Bei Aufmärschen wie in Bautzen arbeiten Rechtsextreme aus Sachsen und Brandenburg eng zusammen. Sozialarbeiter befürchten eine Verlagerung der Szene in die Oberlausitz.


Es ist eine gespenstische Szene – Hunderte Gestalten in dunkler Kleidung marschieren durch die Bautzener Innenstadt. Die Demonstranten tragen weiße Masken, sie halten Fackeln in die Höhe. Das flackerden Licht fällt auf Schaufenster und Geschäfte, die jeder Bautzener aus dem Alltag kennt. Es ist die Nacht zum 1. Mai.

Was die jungen Männer rufen kann man nicht verstehen. Denn das Video, aus dem diese Bilder stammen, ist mit aufpeitschender Musik unterlegt.

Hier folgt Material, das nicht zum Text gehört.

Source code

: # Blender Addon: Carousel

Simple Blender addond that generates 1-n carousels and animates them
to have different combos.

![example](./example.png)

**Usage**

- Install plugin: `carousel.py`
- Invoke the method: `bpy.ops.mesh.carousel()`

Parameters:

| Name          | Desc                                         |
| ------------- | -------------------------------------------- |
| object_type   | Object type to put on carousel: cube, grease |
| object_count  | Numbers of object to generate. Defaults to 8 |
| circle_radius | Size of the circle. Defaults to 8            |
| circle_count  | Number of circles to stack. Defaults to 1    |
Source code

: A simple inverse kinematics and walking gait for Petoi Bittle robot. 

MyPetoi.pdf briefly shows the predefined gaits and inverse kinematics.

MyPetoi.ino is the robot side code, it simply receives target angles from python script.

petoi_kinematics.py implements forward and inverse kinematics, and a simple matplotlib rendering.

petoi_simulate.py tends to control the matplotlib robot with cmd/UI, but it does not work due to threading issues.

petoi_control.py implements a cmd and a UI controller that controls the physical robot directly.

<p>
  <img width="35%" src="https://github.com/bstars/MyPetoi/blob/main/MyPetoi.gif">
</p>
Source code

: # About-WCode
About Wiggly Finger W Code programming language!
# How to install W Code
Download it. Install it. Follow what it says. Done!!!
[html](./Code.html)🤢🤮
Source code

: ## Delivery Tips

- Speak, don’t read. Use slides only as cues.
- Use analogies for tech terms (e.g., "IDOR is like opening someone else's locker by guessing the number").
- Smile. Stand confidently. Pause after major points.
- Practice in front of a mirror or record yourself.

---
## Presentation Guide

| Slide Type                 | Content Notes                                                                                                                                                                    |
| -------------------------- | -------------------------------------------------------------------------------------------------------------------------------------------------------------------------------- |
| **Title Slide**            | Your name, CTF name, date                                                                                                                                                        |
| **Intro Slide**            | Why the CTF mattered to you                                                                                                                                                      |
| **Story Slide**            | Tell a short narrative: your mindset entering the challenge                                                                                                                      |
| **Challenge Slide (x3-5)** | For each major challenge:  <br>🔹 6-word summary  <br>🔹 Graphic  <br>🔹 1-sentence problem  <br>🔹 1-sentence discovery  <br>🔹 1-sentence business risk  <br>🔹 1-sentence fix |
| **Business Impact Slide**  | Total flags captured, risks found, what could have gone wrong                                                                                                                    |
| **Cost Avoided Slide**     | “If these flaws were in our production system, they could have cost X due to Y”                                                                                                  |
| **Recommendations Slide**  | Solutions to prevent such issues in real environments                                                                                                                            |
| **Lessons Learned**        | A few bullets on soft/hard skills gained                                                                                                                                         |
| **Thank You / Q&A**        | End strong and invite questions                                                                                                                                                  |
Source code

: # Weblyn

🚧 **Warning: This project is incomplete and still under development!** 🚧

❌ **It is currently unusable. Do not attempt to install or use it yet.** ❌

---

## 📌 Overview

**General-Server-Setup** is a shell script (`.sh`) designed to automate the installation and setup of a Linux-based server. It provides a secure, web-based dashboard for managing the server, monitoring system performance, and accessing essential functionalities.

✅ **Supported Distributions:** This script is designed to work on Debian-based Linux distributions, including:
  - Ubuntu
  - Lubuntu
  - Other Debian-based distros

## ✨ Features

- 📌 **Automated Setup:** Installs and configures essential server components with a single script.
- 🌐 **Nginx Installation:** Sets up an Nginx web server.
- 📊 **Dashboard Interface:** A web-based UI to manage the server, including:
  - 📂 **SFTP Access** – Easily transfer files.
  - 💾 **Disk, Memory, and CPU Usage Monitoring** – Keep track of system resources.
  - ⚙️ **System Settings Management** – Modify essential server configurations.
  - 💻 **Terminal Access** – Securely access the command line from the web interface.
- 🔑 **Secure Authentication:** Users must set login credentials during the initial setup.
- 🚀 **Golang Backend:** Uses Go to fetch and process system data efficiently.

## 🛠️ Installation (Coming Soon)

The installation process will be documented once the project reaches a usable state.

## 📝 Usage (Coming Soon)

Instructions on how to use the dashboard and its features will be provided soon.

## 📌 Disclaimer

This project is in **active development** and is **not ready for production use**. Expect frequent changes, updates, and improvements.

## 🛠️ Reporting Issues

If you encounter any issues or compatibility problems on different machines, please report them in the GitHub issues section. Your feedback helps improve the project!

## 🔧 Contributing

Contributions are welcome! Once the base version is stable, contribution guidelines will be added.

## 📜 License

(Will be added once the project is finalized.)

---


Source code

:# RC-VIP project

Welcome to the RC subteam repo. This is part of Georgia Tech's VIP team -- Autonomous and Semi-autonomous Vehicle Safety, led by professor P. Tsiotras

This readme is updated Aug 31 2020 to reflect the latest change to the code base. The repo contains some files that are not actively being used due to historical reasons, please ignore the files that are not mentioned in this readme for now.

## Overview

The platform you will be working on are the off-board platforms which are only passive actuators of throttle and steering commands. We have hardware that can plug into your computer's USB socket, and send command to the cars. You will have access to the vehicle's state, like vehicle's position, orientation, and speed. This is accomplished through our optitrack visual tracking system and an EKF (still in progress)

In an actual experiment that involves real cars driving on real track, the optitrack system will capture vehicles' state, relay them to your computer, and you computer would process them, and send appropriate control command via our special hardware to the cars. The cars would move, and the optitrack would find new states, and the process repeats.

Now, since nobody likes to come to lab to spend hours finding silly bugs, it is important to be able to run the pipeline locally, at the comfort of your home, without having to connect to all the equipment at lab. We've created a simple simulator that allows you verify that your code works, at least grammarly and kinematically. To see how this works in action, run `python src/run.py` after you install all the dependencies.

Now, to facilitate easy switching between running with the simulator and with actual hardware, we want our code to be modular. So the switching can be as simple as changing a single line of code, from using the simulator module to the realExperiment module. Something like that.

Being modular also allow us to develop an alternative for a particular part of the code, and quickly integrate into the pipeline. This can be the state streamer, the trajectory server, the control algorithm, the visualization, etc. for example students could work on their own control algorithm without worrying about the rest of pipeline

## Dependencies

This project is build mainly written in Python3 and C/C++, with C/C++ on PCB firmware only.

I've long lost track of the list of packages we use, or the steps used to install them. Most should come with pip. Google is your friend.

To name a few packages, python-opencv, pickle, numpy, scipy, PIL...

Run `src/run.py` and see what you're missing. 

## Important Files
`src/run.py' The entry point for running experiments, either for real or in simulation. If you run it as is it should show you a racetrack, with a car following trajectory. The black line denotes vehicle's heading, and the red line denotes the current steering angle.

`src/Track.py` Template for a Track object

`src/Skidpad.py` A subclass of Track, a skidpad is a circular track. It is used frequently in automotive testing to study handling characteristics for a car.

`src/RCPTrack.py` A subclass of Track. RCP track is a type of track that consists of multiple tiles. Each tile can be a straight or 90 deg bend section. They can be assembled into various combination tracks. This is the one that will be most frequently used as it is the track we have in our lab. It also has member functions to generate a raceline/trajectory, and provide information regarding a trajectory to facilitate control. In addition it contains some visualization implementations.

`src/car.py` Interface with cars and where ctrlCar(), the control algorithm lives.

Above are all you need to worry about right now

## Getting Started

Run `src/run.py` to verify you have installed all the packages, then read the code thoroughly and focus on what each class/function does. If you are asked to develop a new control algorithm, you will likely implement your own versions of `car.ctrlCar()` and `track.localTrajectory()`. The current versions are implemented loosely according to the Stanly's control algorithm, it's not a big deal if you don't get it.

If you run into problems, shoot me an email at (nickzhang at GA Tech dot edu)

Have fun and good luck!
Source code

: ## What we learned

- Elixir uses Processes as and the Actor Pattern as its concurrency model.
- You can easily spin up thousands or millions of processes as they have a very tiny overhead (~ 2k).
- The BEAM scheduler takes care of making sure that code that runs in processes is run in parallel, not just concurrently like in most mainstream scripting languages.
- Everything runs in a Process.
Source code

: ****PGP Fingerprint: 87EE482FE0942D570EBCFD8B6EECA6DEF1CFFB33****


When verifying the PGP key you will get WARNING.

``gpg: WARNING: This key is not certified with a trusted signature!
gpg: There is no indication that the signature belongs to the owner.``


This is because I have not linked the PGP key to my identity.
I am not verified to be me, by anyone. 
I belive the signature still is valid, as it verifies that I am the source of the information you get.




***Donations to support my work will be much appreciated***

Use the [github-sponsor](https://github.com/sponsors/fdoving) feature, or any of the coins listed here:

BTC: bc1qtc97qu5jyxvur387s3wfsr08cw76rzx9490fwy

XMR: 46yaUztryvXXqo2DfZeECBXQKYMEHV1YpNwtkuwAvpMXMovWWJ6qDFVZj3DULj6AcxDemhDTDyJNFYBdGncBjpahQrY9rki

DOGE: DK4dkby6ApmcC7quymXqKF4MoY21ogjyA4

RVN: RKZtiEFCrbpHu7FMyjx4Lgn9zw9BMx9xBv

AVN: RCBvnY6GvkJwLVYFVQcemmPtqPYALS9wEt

Verbreitet wird der Film von einer Gruppierung namens Spreelichter, die der Verfassungschutz zur Neonaziszene in Südbrandenburg zählt. Tausendfach wurde er in den vergangenen Tagen im Internet aufgerufen. Viele Bautzener Fragen sich seither, warum ausgerechnet ihre Stadt zum Schauplatz des Aufmarsches wurde und welche Rolle Bautzener Neonazis bei der Aktion spielten.

Warum kamen die Neonazis gerade nach Bautzen?

Fest steht, dass auch Bautzener Neonazis beim Fackelumzug dabei waren. Das hat die Polizei bei ihren Kontrollen nach der Demonstration festgestellt. Die einheimischen Rechten legten vermutlich die Route fest und bestimmten, wo Kameras stehen. Die Verbindungen zwischen sächsischen und brandenburgischen Rechtsextremisten bestehen allerdings schon seit längerem. Laut Verfassungsschutz organisierten Neonazis aus beiden Ländern zum Beispiel vor fast genau einem Jahr, am 1. Mai, einen Umzug in Hoyerswerda. Laut Verfassungsschutz gibt es enge Verbindungen zwischen sächsischen und brandenburgischen Rechtsextremisten.

Vor einem Jahr, am 1. Mai 2010, zogen zum Beispiel Neonazis aus beiden Ländern gemeinsam durch Hoyerswerda. Dass Bautzen aber inzwischen ein attraktives Ziel für Neonazis geworden ist, können auch die Sozialarbeiter bestätigen, die sich tagtäglich mit Rechtsextremismus in Bautzen beschäftigen.Sozialarbeiter sind deshalb besorgt. Ihrer Beobachtung nach gibt es in Bautzen und Umgebung immer mehr solcher Aktionen. „Wir befürchten, dass es eine Verlagerung der Neonaziszene vom Osterzgebirge um Pirna nach Ostsachsen gibt“, sagt Oliver Schneider vom Netzwerk für Kinder- und Jugendarbeit. Das Netzwerk ist Mitglied im Trägerverbunt, in dem sich Initiativen und Vereine im Landkreis gegen rechts engagieren. „Das ist der Balloneffekt. Wenn es irgendwo gelingt, die Luft rauszulassen, zischt sie woanders wieder rein“, sagt Schneider.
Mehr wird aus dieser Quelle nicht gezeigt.